February 18th 2004. Four years after I started and 2850 hours logged building time. Pretty well what I had predicted, about 3000 hours over 4–5 years, and maybe a bit less than I thought. The laser cut and pre-drilled kit now would take years off the build time. If only it was available when I started. But I have no regrets – what an incredible experience. I could make anything now. I have AN this and MS that wired into the brain...

Anyway it has to happen some time. I have to test fly this thing.

For some time I had been planning how to do this, what weather and wind direction would be best, maybe practice in the Cygnet beforehand using my right hand on the stick, brush up on my experience with flaps in a Jabiru perhaps. I was all but pacing the runway to check how long it was.

Finally the day came when I had the Sonex all rigged and ready, and I thought – what's wrong with today. A bit hot maybe but not too bad. So I decided to practice some runs up and down the strip. You know the rest I am sure, I was ready for it. I was also ready to shut down and get it on the ground again, but I didn't need to. Anyway, here is my experience as well as I can relate – as posted on the Sonexplans email group.




Yesterday on a hot and bumpy Aussie mid-summer day, I flew my Sonex for the first time.

The engine-runs the day before went great and I spent a lot of time getting the mixture right with the Aerocarb. I want it running slightly rich for the first few hours. I had the canopy off for engine runs because it is unbearable with it on and not moving. It hit 46° C a few days ago out there. Yesterday I gave it full throttle with no problems. Wow that 2200 roars. No problems except one high CHT. The RH rear cylinder is the hot one. Checked the mixture again. Any richer runs rough. There is a slight rev up with fuel off, but smooth running. Slightly rich I am sure.
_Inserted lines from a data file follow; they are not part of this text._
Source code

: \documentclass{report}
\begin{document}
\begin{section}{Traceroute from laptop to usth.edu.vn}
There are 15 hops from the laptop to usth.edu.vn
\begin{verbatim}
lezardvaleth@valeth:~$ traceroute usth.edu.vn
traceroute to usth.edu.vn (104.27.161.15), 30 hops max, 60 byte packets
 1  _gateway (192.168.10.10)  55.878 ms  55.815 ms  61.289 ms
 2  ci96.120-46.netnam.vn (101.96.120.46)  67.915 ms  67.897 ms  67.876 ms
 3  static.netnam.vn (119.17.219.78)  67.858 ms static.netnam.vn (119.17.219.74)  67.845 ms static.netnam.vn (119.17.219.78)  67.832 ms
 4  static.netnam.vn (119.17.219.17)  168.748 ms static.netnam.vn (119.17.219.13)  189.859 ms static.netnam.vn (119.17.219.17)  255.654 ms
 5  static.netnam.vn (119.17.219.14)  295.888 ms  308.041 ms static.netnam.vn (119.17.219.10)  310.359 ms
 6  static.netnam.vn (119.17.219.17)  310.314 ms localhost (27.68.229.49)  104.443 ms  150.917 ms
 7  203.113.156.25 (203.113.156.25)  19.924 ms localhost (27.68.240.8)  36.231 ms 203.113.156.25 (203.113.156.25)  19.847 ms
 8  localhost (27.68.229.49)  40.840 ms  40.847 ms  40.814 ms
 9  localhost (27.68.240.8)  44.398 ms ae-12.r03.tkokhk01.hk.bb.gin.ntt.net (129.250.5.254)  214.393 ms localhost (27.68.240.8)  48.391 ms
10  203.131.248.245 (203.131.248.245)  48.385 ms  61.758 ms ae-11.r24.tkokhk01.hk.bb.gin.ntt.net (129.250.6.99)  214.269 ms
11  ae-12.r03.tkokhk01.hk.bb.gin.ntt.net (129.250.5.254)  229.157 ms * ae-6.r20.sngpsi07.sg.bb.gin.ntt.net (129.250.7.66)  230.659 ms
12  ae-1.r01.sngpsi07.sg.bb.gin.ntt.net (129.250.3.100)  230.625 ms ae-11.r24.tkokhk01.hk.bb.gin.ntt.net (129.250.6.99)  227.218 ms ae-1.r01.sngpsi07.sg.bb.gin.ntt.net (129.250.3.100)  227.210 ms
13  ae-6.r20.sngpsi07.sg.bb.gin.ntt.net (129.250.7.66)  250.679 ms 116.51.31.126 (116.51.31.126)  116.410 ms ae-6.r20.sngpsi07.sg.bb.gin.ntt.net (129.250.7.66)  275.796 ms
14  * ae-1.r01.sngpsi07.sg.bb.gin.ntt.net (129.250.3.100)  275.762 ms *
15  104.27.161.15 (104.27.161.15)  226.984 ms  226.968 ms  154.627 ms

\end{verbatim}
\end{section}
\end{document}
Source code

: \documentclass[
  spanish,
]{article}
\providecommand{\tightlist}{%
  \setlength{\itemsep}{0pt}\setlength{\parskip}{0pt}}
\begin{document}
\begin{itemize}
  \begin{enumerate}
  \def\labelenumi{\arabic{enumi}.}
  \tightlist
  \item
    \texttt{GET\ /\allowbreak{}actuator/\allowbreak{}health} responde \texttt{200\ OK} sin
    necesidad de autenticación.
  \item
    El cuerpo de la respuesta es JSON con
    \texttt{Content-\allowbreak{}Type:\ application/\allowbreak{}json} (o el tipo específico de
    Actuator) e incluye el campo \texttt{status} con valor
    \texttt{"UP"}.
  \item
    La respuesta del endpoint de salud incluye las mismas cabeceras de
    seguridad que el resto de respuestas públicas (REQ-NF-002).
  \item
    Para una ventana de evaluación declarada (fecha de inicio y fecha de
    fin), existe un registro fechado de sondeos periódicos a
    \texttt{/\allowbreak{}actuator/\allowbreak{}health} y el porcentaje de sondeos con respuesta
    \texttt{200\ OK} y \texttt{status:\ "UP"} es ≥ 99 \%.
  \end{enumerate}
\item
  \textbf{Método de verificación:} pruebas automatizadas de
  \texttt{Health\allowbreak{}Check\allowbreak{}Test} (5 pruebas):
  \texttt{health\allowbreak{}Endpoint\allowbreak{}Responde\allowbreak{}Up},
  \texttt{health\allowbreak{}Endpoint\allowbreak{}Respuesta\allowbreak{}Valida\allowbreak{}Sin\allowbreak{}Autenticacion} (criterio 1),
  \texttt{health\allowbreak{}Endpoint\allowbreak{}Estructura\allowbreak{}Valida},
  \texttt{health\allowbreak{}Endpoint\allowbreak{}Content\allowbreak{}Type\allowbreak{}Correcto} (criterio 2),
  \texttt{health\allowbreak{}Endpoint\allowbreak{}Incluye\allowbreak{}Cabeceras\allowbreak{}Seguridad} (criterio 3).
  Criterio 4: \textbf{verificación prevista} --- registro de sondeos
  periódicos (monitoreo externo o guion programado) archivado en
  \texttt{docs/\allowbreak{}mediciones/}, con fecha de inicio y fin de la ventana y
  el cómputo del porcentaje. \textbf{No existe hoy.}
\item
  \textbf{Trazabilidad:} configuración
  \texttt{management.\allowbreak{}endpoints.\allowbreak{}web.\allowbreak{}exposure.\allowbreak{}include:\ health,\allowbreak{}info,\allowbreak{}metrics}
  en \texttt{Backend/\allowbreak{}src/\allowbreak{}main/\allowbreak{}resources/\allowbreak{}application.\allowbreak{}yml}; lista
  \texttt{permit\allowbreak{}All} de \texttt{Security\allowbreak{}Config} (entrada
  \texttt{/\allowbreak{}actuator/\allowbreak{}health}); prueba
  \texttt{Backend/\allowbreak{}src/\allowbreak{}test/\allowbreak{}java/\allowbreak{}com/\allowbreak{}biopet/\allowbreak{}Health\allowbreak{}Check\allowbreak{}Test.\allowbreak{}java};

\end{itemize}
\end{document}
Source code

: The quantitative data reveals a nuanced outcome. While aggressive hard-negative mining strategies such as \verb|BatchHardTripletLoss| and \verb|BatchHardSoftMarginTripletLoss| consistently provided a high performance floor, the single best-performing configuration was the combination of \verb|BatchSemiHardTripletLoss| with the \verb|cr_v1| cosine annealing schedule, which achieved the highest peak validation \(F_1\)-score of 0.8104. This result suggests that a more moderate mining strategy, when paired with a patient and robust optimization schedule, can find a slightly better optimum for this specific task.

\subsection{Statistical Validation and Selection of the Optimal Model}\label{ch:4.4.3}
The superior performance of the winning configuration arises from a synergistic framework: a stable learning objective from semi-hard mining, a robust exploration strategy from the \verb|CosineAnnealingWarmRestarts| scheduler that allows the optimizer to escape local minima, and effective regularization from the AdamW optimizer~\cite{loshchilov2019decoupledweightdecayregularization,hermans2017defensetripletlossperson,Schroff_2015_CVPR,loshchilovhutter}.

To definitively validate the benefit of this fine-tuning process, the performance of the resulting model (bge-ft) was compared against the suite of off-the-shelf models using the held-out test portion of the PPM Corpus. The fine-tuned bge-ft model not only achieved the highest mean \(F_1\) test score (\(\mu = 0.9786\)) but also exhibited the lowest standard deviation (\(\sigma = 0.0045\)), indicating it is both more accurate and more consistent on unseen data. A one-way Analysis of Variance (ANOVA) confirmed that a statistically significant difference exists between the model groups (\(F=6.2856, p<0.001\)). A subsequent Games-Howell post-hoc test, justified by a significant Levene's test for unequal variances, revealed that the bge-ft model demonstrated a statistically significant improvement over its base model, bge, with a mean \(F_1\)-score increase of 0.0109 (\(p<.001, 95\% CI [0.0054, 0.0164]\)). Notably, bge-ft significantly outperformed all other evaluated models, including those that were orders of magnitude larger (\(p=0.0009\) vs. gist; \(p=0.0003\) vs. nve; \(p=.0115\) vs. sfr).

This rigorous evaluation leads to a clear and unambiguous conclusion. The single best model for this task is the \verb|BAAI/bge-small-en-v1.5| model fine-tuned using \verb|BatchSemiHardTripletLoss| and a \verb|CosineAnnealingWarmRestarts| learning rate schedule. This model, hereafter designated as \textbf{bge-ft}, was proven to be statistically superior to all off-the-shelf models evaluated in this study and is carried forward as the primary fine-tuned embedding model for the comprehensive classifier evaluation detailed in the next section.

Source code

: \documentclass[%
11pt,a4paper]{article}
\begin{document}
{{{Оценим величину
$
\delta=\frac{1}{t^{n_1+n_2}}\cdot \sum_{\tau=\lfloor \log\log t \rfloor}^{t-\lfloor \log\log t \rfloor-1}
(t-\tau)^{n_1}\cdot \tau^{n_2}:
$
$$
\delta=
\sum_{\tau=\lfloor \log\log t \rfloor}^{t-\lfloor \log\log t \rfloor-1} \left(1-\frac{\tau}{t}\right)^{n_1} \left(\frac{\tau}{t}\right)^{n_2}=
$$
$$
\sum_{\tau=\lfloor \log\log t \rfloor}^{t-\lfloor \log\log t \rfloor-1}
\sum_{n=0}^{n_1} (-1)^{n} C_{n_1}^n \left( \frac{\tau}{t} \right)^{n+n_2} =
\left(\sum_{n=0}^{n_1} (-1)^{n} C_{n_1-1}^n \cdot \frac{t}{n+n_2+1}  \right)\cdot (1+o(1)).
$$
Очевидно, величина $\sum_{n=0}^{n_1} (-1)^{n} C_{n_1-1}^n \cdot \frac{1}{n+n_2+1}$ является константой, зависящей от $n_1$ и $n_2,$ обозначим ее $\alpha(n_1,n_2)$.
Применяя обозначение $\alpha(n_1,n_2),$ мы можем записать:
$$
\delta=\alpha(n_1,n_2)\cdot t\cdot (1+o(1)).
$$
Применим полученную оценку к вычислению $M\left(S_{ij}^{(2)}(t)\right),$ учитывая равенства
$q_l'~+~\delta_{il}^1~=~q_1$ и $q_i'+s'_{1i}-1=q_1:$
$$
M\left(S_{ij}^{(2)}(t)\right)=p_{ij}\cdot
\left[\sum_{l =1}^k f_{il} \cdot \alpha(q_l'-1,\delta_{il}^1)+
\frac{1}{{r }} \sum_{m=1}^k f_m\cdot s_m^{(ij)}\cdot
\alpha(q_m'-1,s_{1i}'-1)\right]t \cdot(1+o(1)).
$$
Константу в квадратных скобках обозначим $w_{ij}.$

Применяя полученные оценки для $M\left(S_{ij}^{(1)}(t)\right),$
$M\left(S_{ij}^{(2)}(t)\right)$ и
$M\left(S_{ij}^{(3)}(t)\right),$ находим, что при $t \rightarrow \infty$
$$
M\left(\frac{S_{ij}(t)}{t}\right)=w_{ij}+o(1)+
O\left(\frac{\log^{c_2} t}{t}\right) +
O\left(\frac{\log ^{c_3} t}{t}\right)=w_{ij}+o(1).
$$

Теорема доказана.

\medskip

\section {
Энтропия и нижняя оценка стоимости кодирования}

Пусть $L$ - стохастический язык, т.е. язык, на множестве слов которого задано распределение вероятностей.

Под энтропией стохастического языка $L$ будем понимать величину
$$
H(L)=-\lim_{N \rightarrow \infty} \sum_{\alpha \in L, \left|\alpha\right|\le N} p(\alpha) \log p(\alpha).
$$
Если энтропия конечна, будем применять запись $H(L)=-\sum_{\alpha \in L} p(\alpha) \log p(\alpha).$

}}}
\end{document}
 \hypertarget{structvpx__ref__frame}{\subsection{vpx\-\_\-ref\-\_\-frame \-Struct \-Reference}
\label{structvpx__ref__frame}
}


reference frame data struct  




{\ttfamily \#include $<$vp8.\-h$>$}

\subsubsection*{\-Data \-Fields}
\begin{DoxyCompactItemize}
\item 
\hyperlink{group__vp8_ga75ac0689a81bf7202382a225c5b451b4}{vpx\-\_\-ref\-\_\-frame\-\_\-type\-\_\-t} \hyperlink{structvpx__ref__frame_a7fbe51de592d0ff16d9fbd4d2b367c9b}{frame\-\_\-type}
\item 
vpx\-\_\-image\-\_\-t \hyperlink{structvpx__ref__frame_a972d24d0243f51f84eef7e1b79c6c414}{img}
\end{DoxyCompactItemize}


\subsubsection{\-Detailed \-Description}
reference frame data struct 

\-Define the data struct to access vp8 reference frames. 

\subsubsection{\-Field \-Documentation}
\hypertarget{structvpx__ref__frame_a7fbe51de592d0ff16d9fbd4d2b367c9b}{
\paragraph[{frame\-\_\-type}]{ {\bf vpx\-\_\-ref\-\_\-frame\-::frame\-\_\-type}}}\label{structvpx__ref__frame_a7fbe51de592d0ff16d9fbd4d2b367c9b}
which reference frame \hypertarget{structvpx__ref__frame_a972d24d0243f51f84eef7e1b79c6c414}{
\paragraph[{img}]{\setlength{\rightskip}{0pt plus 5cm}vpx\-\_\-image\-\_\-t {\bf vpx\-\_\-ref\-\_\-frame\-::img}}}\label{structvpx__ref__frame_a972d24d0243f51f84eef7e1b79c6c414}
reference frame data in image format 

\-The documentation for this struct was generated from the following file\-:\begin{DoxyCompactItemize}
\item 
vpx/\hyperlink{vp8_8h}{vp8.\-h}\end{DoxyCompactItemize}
I was ready for some taxi tests, so I trundled out onto the strip. Visibility is fine to the side but straight ahead needs some weaving. Tracking down the strip is no problem. The brakes work perfectly, smooth and effective. The RH eyeball airvent gives a blast even while taxiing, so that's a bonus in the heat. My 90 degree LH vent doesn't work at all – back to the drawing board on that one. Lots of noise and clatter from the tailwheel. Our strip is dry and hard with clumps of weeds and occasional sand patches. I had no problems at all, whereas I usually need extra power to get through the sandy parts with the Cygnet. At the end of the strip, the turning circle of the tailwheel is easily enough to turn around and line up in the centre.

So much for slow taxi, not much point in doing any more, so I gave it the gun and high speed down the strip. No problems keeping it lined up, solid as a rock. Same thing in the other direction downwind. No trouble at all, and the wind was a stiff breeze. Next time a bit more power, get to lift-off and get the feel of the thing. Pause for checks. Plenty of strip, wind is right, all gauges working, engine temps are fine – amazing, all switches on, fuel on and plenty, tighten belts, canopy fastened – yes I can reach the brake, one notch of flap, trim to centre for now, all the controls work. Plenty of throttle response and smooth idle. What have I forgotten – that's enough checking, go for it.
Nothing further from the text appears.